In the Netherlands many patients are referred to the rheumatologist and only 10-20% has indeed RA. Furthermore, corticosteroids and DMARDs are prescribed for many (rheumatic) diseases other than RA. This could mean that patients with polymyalgia rheumatica, psoriatic arthritis or even systemic lupus erythematosis (SLE) are included in the cases group. In part, this problem could have been solved by verification of the diagnosis in the medical record. Furthermore, the controls do not seem to be matched for general practitioner (GP). Some GP's are more keen on cardiovascular risk management and prescribe statins more frequently. Would multilevel logistic regression analyses not have been more appropriate to correct for this sampling bias?
As to the underlying mechanisms behind the association, the authors suggest that statins increase the production of autoantibodies by promoting a shift in the TH1/TH2 balance. However, Kanda et al. demonstrated a reduction of the Th1/Th2 and CD4/CD8 ratios, rheumatoid factor, erythrocyte sedimentation rate and C-reactive protein levels after statin use, implying an anti-inflammatory effect and down-regulation of T-cell mediated immune responses(3). To date there are more studies showing an anti-inflammatory (4) and beneficial effect on onset and activity of Th1 mediated diseases like RA(5) and multiple sclerosis(6) than case reports showing a possible triggering effect of statins on auto-immune diseases like autoimmune hepatitis(7) and SLE(8).
Despite the possibility of confounding by indication, this study raises important questions regarding the role of statins in the development of RA. We definitely concur more evidence is needed to confirm this association before statins are withheld, since cardiovascular disease is a prominent health problem especially among individuals with prodromal RA.
References
1. de Jong HJI, Klungel OH, van Dijk L, et al. Use of statins is associated with an increased risk of rheumatoid arthritis. Ann Rheum Dis 2011 Oct 6. epub ahead of print.

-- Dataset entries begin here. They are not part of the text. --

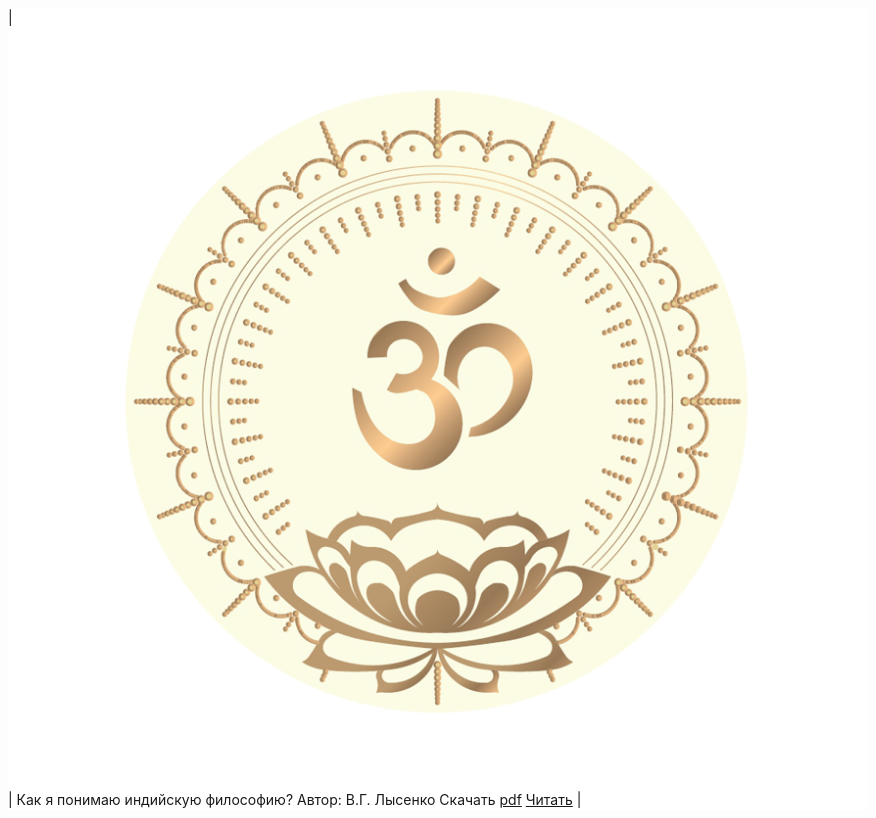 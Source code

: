 | ![Как я понимаю индийскую философию?](/upload/empty-new.png "Как я понимаю индийскую философию?")                                                                                                                                   | Как я понимаю индийскую философию? Автор: В.Г. Лысенко  Скачать [pdf](/upload/iblock/e79/e79c64435be46934b1c2135bac424356.pdf) [Читать](/library/stati-i-nauchnye-raboty/kak-ya-ponimayu-indiyskuyu-filosofiyu/)                                                                                                                                                                                                                                                                                                                                                                                                                                                                                                                                                                                                                                                                                     | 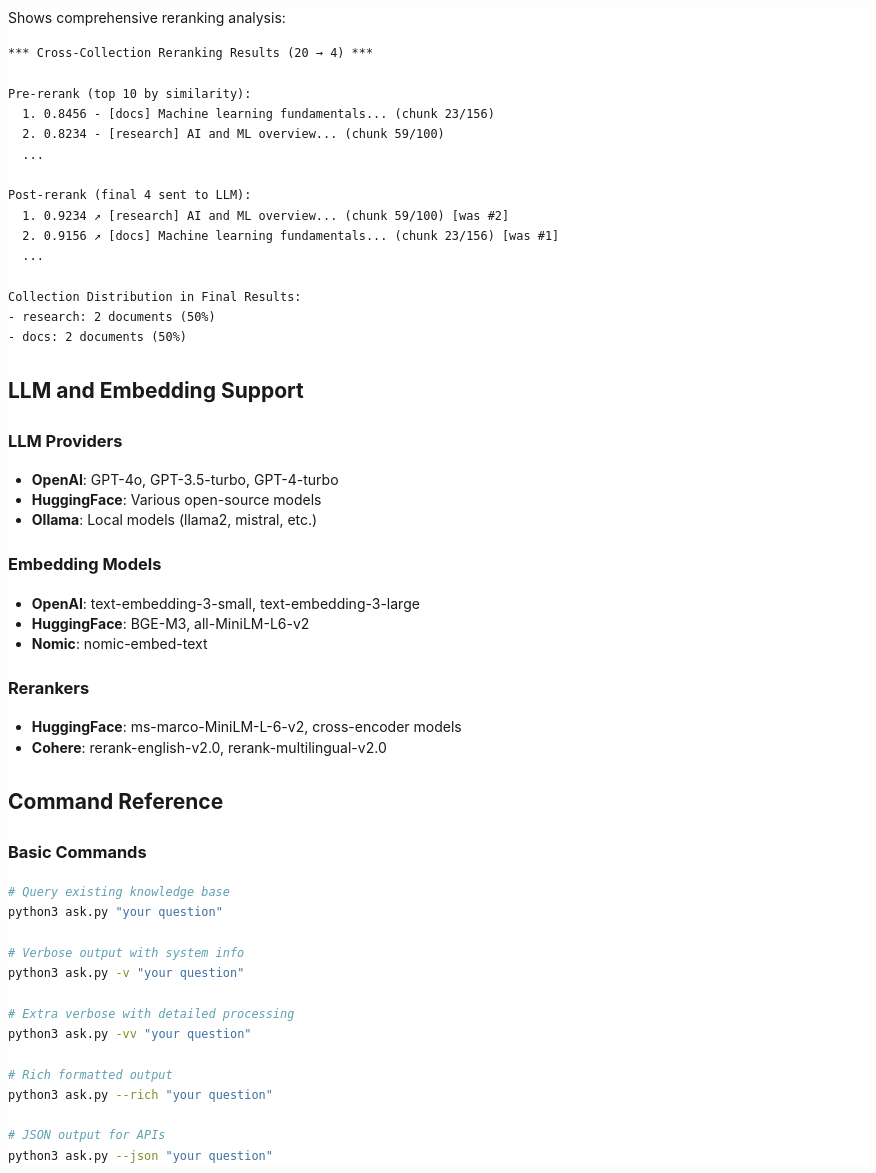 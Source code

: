 Shows comprehensive reranking analysis:
```
*** Cross-Collection Reranking Results (20 → 4) ***

Pre-rerank (top 10 by similarity):
  1. 0.8456 - [docs] Machine learning fundamentals... (chunk 23/156)
  2. 0.8234 - [research] AI and ML overview... (chunk 59/100) 
  ...

Post-rerank (final 4 sent to LLM):
  1. 0.9234 ↗️ [research] AI and ML overview... (chunk 59/100) [was #2]
  2. 0.9156 ↗️ [docs] Machine learning fundamentals... (chunk 23/156) [was #1]
  ...

Collection Distribution in Final Results:
- research: 2 documents (50%)
- docs: 2 documents (50%)
```

## LLM and Embedding Support

### LLM Providers
- **OpenAI**: GPT-4o, GPT-3.5-turbo, GPT-4-turbo
- **HuggingFace**: Various open-source models
- **Ollama**: Local models (llama2, mistral, etc.)

### Embedding Models
- **OpenAI**: text-embedding-3-small, text-embedding-3-large
- **HuggingFace**: BGE-M3, all-MiniLM-L6-v2
- **Nomic**: nomic-embed-text

### Rerankers
- **HuggingFace**: ms-marco-MiniLM-L-6-v2, cross-encoder models
- **Cohere**: rerank-english-v2.0, rerank-multilingual-v2.0

## Command Reference

### Basic Commands
```bash
# Query existing knowledge base
python3 ask.py "your question"

# Verbose output with system info
python3 ask.py -v "your question"

# Extra verbose with detailed processing
python3 ask.py -vv "your question"

# Rich formatted output  
python3 ask.py --rich "your question"

# JSON output for APIs
python3 ask.py --json "your question"
```

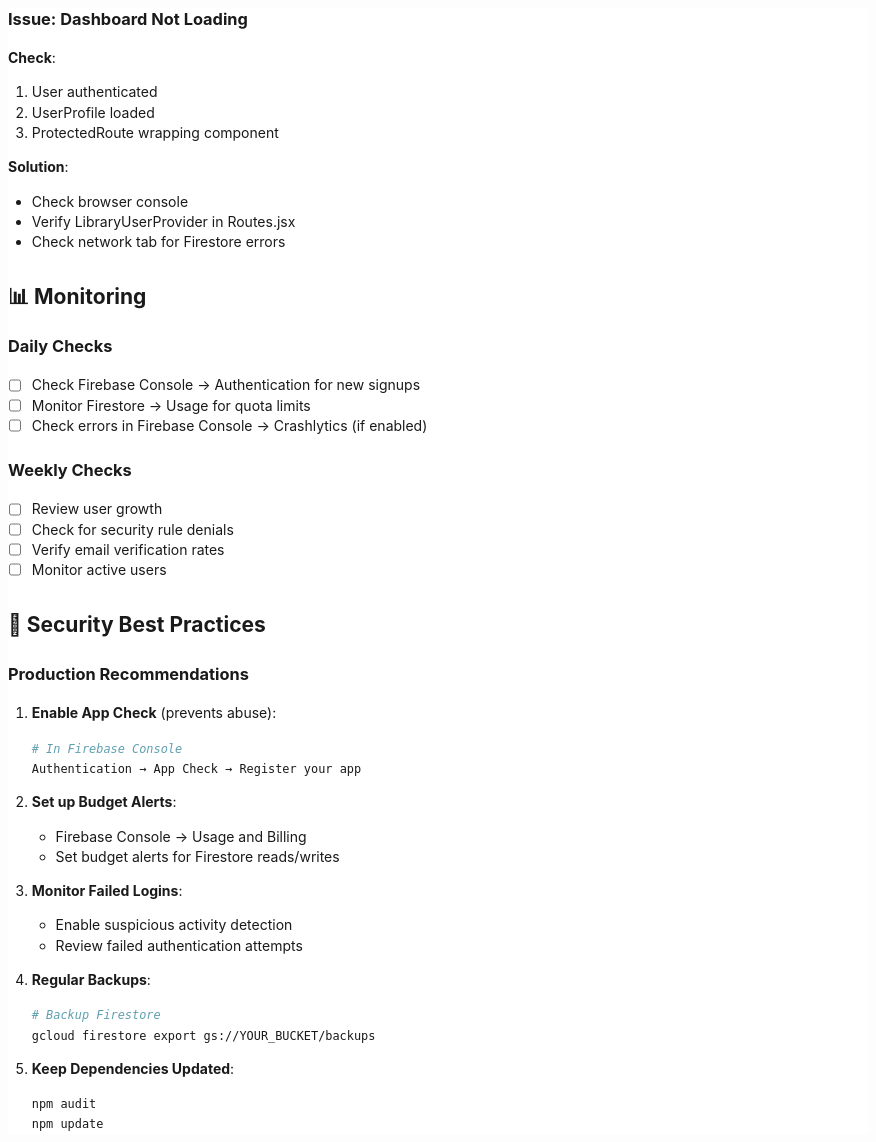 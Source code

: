 ### Issue: Dashboard Not Loading

**Check**:
1. User authenticated
2. UserProfile loaded
3. ProtectedRoute wrapping component

**Solution**:
- Check browser console
- Verify LibraryUserProvider in Routes.jsx
- Check network tab for Firestore errors

## 📊 Monitoring

### Daily Checks

- [ ] Check Firebase Console → Authentication for new signups
- [ ] Monitor Firestore → Usage for quota limits
- [ ] Check errors in Firebase Console → Crashlytics (if enabled)

### Weekly Checks

- [ ] Review user growth
- [ ] Check for security rule denials
- [ ] Verify email verification rates
- [ ] Monitor active users

## 🔐 Security Best Practices

### Production Recommendations

1. **Enable App Check** (prevents abuse):
   ```bash
   # In Firebase Console
   Authentication → App Check → Register your app
   ```

2. **Set up Budget Alerts**:
   - Firebase Console → Usage and Billing
   - Set budget alerts for Firestore reads/writes

3. **Monitor Failed Logins**:
   - Enable suspicious activity detection
   - Review failed authentication attempts

4. **Regular Backups**:
   ```bash
   # Backup Firestore
   gcloud firestore export gs://YOUR_BUCKET/backups
   ```

5. **Keep Dependencies Updated**:
   ```bash
   npm audit
   npm update
   ```
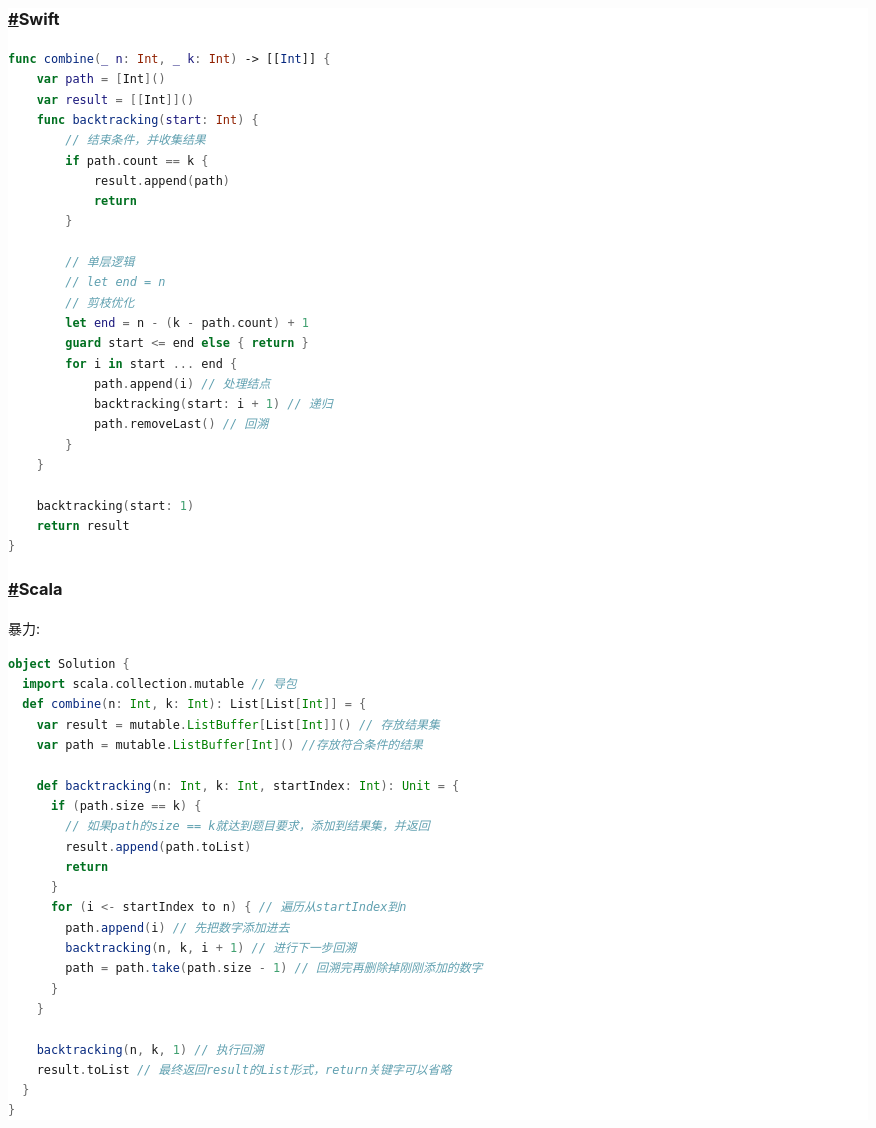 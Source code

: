 ### [#](https://programmercarl.com/0077.组合.html#swift)Swift

```swift
func combine(_ n: Int, _ k: Int) -> [[Int]] {
    var path = [Int]()
    var result = [[Int]]()
    func backtracking(start: Int) {
        // 结束条件，并收集结果
        if path.count == k {
            result.append(path)
            return
        }

        // 单层逻辑
        // let end = n
        // 剪枝优化
        let end = n - (k - path.count) + 1
        guard start <= end else { return }
        for i in start ... end {
            path.append(i) // 处理结点
            backtracking(start: i + 1) // 递归
            path.removeLast() // 回溯
        }
    }

    backtracking(start: 1)
    return result
}
```

### [#](https://programmercarl.com/0077.组合.html#scala)Scala

暴力:

```scala
object Solution {
  import scala.collection.mutable // 导包
  def combine(n: Int, k: Int): List[List[Int]] = {
    var result = mutable.ListBuffer[List[Int]]() // 存放结果集
    var path = mutable.ListBuffer[Int]() //存放符合条件的结果

    def backtracking(n: Int, k: Int, startIndex: Int): Unit = {
      if (path.size == k) {
        // 如果path的size == k就达到题目要求，添加到结果集，并返回
        result.append(path.toList)
        return
      }
      for (i <- startIndex to n) { // 遍历从startIndex到n
        path.append(i) // 先把数字添加进去
        backtracking(n, k, i + 1) // 进行下一步回溯
        path = path.take(path.size - 1) // 回溯完再删除掉刚刚添加的数字
      }
    }

    backtracking(n, k, 1) // 执行回溯
    result.toList // 最终返回result的List形式，return关键字可以省略
  }
}
```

2. van Halm VP, Nielen MM, Nurmohamed MT, et al. Lipids and inflammation: serial measurements of the lipid profile of blood donors who later developed rheumatoid arthritis. Ann Rheum Dis 2007;66:184-8.
3. Kanda H, Yokota K, Kohno C, et al. Effects of low-dosage simvastatin on rheumatoid arthritis through reduction of Th1/Th2 and CD4/CD8 ratios. Mod Rheumatol 2007;17:364-8.
4. McCarey DW, Sattar N, McInnes IB. Do the pleiotropic effects of statins in the vasculature predict a role in inflammatory diseases? Art Res Ther 2005;7:55-61.
5. Jick SS, Choi H, Li L et al. Hyperlipidaemia, statin use and the risk of developing rheumatoid arthritis. Ann Rheum Dis 2008;68:546-551.
6. Willey JZ, Elkind MSV. 3-hydroxy-3-methylglutaryl-coenzyme A reductase inhibitors in the treatment of central nervous system diseases. Arch Neurol 2010;67(9):1062-1067.
7. Alla V, Abraham J, Siddiqui J, et al. Autoimmune hepatitis triggered by statins. J Clin Gastroenterol 2006;40(80):757-61.
8. Noel B. Lupus erythematosus and other autoimmune diseases related to statin therapy: a systematic review. J Eur Acad Dermatol Venereol 2007;21:17-24.